Basta una rapida ricerca per capire che il fenomeno non ce l’abbiamo in esclusiva e si replica grazie all’anima profondamente provinciale del Paese. Peculiare è però il fatto che i gestori della giostra abbiano dovuto intervenire nel dibattito pubblico con un comunicato stampa per chiarire che questa è un’operazione commerciale in cui la Città ha tutto da guadagnare e niente da spendere, per le sue casse comunali. Possiamo magari considerare poco opportuno, e pure un po’ equivoco, che un sindaco e il suo vice si spendano così pomposamente per il taglio del nastro all’inaugurazione, ma si sa che la coppia non resiste di fronte alla possibilità di fare la ruota con selfie e dirette online.

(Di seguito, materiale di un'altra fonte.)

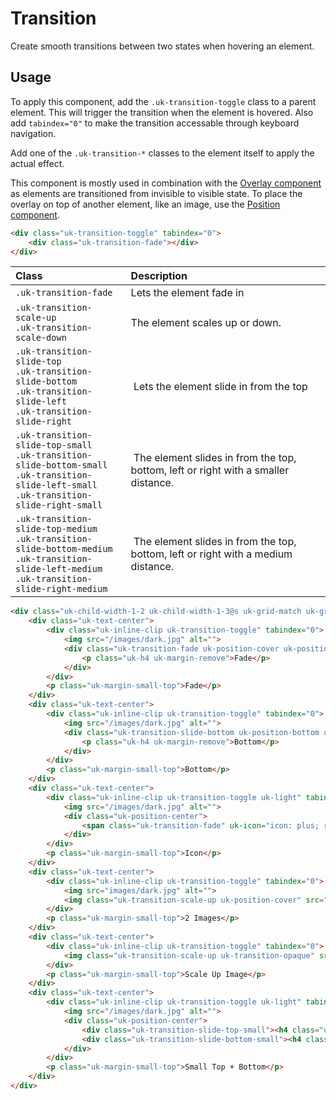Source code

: # Transition

<p class="uk-text-lead">Create smooth transitions between two states when hovering an element.</p>

## Usage

To apply this component, add the `.uk-transition-toggle` class to a parent element. This will trigger the transition when the element is hovered. Also add `tabindex="0"` to make the transition accessable through keyboard navigation.

Add one of the `.uk-transition-*` classes to the element itself to apply the actual effect.

This component is mostly used in combination with the [Overlay component](overlay.md) as elements are transitioned from invisible to visible state. To place the overlay on top of another element, like an image, use the [Position component](position.md).

```html
<div class="uk-transition-toggle" tabindex="0">
    <div class="uk-transition-fade"></div>
</div>
```

| Class                 | Description              |
|:----------------------|:-------------------------|
| `.uk-transition-fade` | Lets the element fade in |
| `.uk-transition-scale-up`<br> `.uk-transition-scale-down` | The element scales up or down. |
| `.uk-transition-slide-top`<br> `.uk-transition-slide-bottom`<br> `.uk-transition-slide-left`<br> `.uk-transition-slide-right` | Lets the element slide in from the top |
| `.uk-transition-slide-top-small`<br> `.uk-transition-slide-bottom-small`<br>  `.uk-transition-slide-left-small`<br> `.uk-transition-slide-right-small` | The element slides in from the top, bottom, left or right with a smaller distance. |
| `.uk-transition-slide-top-medium`<br> `.uk-transition-slide-bottom-medium`<br>  `.uk-transition-slide-left-medium`<br> `.uk-transition-slide-right-medium`   | The element slides in from the top, bottom, left or right with a medium distance. |

```html : uikit
<div class="uk-child-width-1-2 uk-child-width-1-3@s uk-grid-match uk-grid-small" uk-grid>
    <div class="uk-text-center">
        <div class="uk-inline-clip uk-transition-toggle" tabindex="0">
            <img src="/images/dark.jpg" alt="">
            <div class="uk-transition-fade uk-position-cover uk-position-small uk-overlay uk-overlay-default uk-flex uk-flex-center uk-flex-middle">
                <p class="uk-h4 uk-margin-remove">Fade</p>
            </div>
        </div>
        <p class="uk-margin-small-top">Fade</p>
    </div>
    <div class="uk-text-center">
        <div class="uk-inline-clip uk-transition-toggle" tabindex="0">
            <img src="/images/dark.jpg" alt="">
            <div class="uk-transition-slide-bottom uk-position-bottom uk-overlay uk-overlay-default">
                <p class="uk-h4 uk-margin-remove">Bottom</p>
            </div>
        </div>
        <p class="uk-margin-small-top">Bottom</p>
    </div>
    <div class="uk-text-center">
        <div class="uk-inline-clip uk-transition-toggle uk-light" tabindex="0">
            <img src="/images/dark.jpg" alt="">
            <div class="uk-position-center">
                <span class="uk-transition-fade" uk-icon="icon: plus; ratio: 2"></span>
            </div>
        </div>
        <p class="uk-margin-small-top">Icon</p>
    </div>
    <div class="uk-text-center">
        <div class="uk-inline-clip uk-transition-toggle" tabindex="0">
            <img src="images/dark.jpg" alt="">
            <img class="uk-transition-scale-up uk-position-cover" src="images/light.jpg" alt="">
        </div>
        <p class="uk-margin-small-top">2 Images</p>
    </div>
    <div class="uk-text-center">
        <div class="uk-inline-clip uk-transition-toggle" tabindex="0">
            <img class="uk-transition-scale-up uk-transition-opaque" src="/images/dark.jpg" alt="">
        </div>
        <p class="uk-margin-small-top">Scale Up Image</p>
    </div>
    <div class="uk-text-center">
        <div class="uk-inline-clip uk-transition-toggle uk-light" tabindex="0">
            <img src="/images/dark.jpg" alt="">
            <div class="uk-position-center">
                <div class="uk-transition-slide-top-small"><h4 class="uk-margin-remove">Headline</h4></div>
                <div class="uk-transition-slide-bottom-small"><h4 class="uk-margin-remove">Subheadline</h4></div>
            </div>
        </div>
        <p class="uk-margin-small-top">Small Top + Bottom</p>
    </div>
</div>
```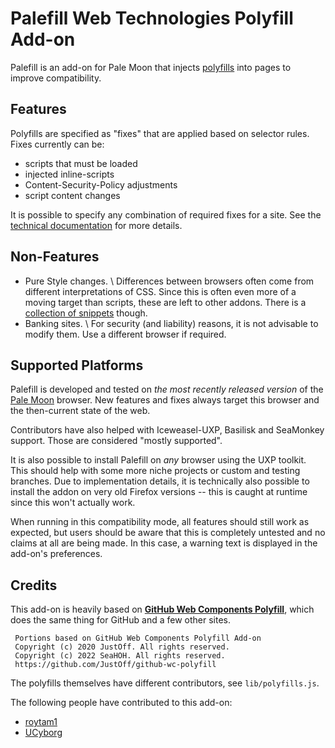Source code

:# Palefill Web Technologies Polyfill Add-on

Palefill is an add-on for Pale Moon that injects [polyfills](https://en.wikipedia.org/wiki/Polyfill_(programming))
into pages to improve compatibility.

## Features

Polyfills are specified as "fixes" that are applied based on selector rules. Fixes currently can be:

  * scripts that must be loaded
  * injected inline-scripts
  * Content-Security-Policy adjustments
  * script content changes

It is possible to specify any combination of required fixes for a site. See the [technical documentation](rules.md)
for more details.

## Non-Features

  * Pure Style changes. \\
    Differences between browsers often come from different interpretations of CSS. Since this is often even more of a moving target than scripts, these are left to other addons. There is a [collection of snippets](styles.md) though.
  * Banking sites. \\
    For security (and liability) reasons, it is not advisable to modify them. Use a different browser if required.

## Supported Platforms

Palefill is developed and tested on *the most recently released version* of the [Pale Moon](https://www.palemoon.org/) browser.
New features and fixes always target this browser and the then-current state of the web.

Contributors have also helped with Iceweasel-UXP, Basilisk and SeaMonkey support. Those are considered "mostly supported".

It is also possible to install Palefill on *any* browser using the UXP toolkit. This should help with some more niche
projects or custom and testing branches. Due to implementation details, it is technically also possible to install the
addon on very old Firefox versions -- this is caught at runtime since this won't actually work.

When running in this compatibility mode, all features should still work as expected, but users should be aware that this
is completely untested and no claims at all are being made. In this case, a warning text is displayed in the add-on's preferences.

## Credits

This add-on is heavily based on [**GitHub Web Components Polyfill**](https://github.com/JustOff/github-wc-polyfill),
which does the same thing for GitHub and a few other sites.
```
 Portions based on GitHub Web Components Polyfill Add-on
 Copyright (c) 2020 JustOff. All rights reserved.
 Copyright (c) 2022 SeaHOH. All rights reserved.
 https://github.com/JustOff/github-wc-polyfill
```

The polyfills themselves have different contributors, see `lib/polyfills.js`.

The following people have contributed to this add-on:

  * [roytam1](https://github.com/roytam1)
  * [UCyborg](https://github.com/UCyborg)

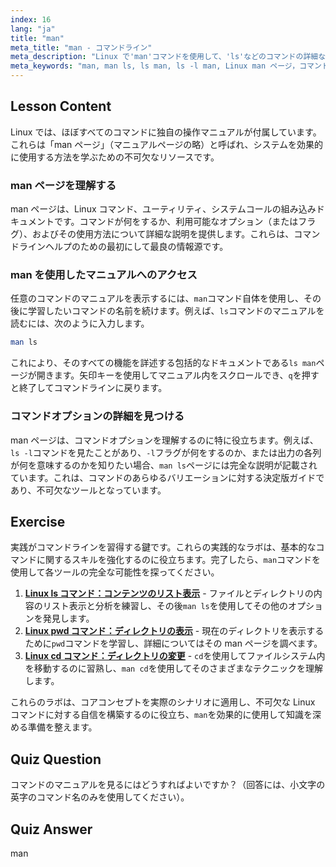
 ```yaml
---
index: 16
lang: "ja"
title: "man"
meta_title: "man - コマンドライン"
meta_description: "Linux で'man'コマンドを使用して、'ls'などのコマンドの詳細なマニュアルにアクセスする方法を学びます。man ls ページを理解して、コマンドラインを習得しましょう。"
meta_keywords: "man, man ls, ls man, ls -l man, Linux man ページ，コマンドマニュアル，Linux ドキュメント，コマンドラインヘルプ"
---
```


## Lesson Content

Linux では、ほぼすべてのコマンドに独自の操作マニュアルが付属しています。これらは「man ページ」（マニュアルページの略）と呼ばれ、システムを効果的に使用する方法を学ぶための不可欠なリソースです。

### man ページを理解する

man ページは、Linux コマンド、ユーティリティ、システムコールの組み込みドキュメントです。コマンドが何をするか、利用可能なオプション（またはフラグ）、およびその使用方法について詳細な説明を提供します。これらは、コマンドラインヘルプのための最初にして最良の情報源です。

### man を使用したマニュアルへのアクセス

任意のコマンドのマニュアルを表示するには、`man`コマンド自体を使用し、その後に学習したいコマンドの名前を続けます。例えば、`ls`コマンドのマニュアルを読むには、次のように入力します。

```bash
man ls
```

これにより、そのすべての機能を詳述する包括的なドキュメントである`ls man`ページが開きます。矢印キーを使用してマニュアル内をスクロールでき、`q`を押すと終了してコマンドラインに戻ります。

### コマンドオプションの詳細を見つける

man ページは、コマンドオプションを理解するのに特に役立ちます。例えば、`ls -l`コマンドを見たことがあり、`-l`フラグが何をするのか、または出力の各列が何を意味するのかを知りたい場合、`man ls`ページには完全な説明が記載されています。これは、コマンドのあらゆるバリエーションに対する決定版ガイドであり、不可欠なツールとなっています。

## Exercise

実践がコマンドラインを習得する鍵です。これらの実践的なラボは、基本的なコマンドに関するスキルを強化するのに役立ちます。完了したら、`man`コマンドを使用して各ツールの完全な可能性を探ってください。

1.  **[Linux ls コマンド：コンテンツのリスト表示](https://labex.io/ja/labs/linux-linux-ls-command-content-listing-219205)** - ファイルとディレクトリの内容のリスト表示と分析を練習し、その後`man ls`を使用してその他のオプションを発見します。
2.  **[Linux pwd コマンド：ディレクトリの表示](https://labex.io/ja/labs/linux-linux-pwd-command-directory-displaying-209734)** - 現在のディレクトリを表示するために`pwd`コマンドを学習し、詳細についてはその man ページを調べます。
3.  **[Linux cd コマンド：ディレクトリの変更](https://labex.io/ja/labs/linux-linux-cd-command-directory-changing-209733)** - `cd`を使用してファイルシステム内を移動するのに習熟し、`man cd`を使用してそのさまざまなテクニックを理解します。

これらのラボは、コアコンセプトを実際のシナリオに適用し、不可欠な Linux コマンドに対する自信を構築するのに役立ち、`man`を効果的に使用して知識を深める準備を整えます。

## Quiz Question

コマンドのマニュアルを見るにはどうすればよいですか？（回答には、小文字の英字のコマンド名のみを使用してください）。

## Quiz Answer

man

Il fatto curioso è che, in città, appena interviene un elemento estraneo si scatena l’inutile dibattito, il nostro peculiare e ricorrente sanremo quotidiano: la vita è una ruota che gira. È così che una giostra in piazza stimola pure il Pd locale per un comunicato a ruota libera e senza costrutto, purchessia. In tutto questo bailamme è difficile fare una hit parade dello sproloquio collettivo: dai parcheggi non a pagamento occupati (ben 14), quando altre manifestazioni occupano l’intera piazza, alla collocazione centrica, quando poi s’invoca di rivitalizzare proprio il centro; dal panorama offerto dalla posizione, come se chi ci sale non possa girare il collo, al benaltrismo delle priorità; dal prezzo del biglietto all’ardita ipotesi di riciclaggio; dall’accusa che sia una ruota panoramica di distrazione di massa allo spreco di risorse comunali. Fino a chi tira addirittura in ballo il pensiero laterale per proporre di metterla in coppa all’ex ospedale, con puro sprezzo del ridicolo, della fisica e della logistica. La realtà, infine, è quella ben espressa dalla bimba incrociata sotto casa: implorava la nonna di portarla a fare un giro di giostra.

Piccola digressione: fa sorridere che un’amministrazione locale, i cui riferimenti nazionali tanto si spendono contro le “teorie gender”, proponga per il carnevale in piazza di stasera uno spettacolo di drag queens. A quanto pare, a carnevale ogni scherzo vale. Come il resto dell’anno, qui da noi.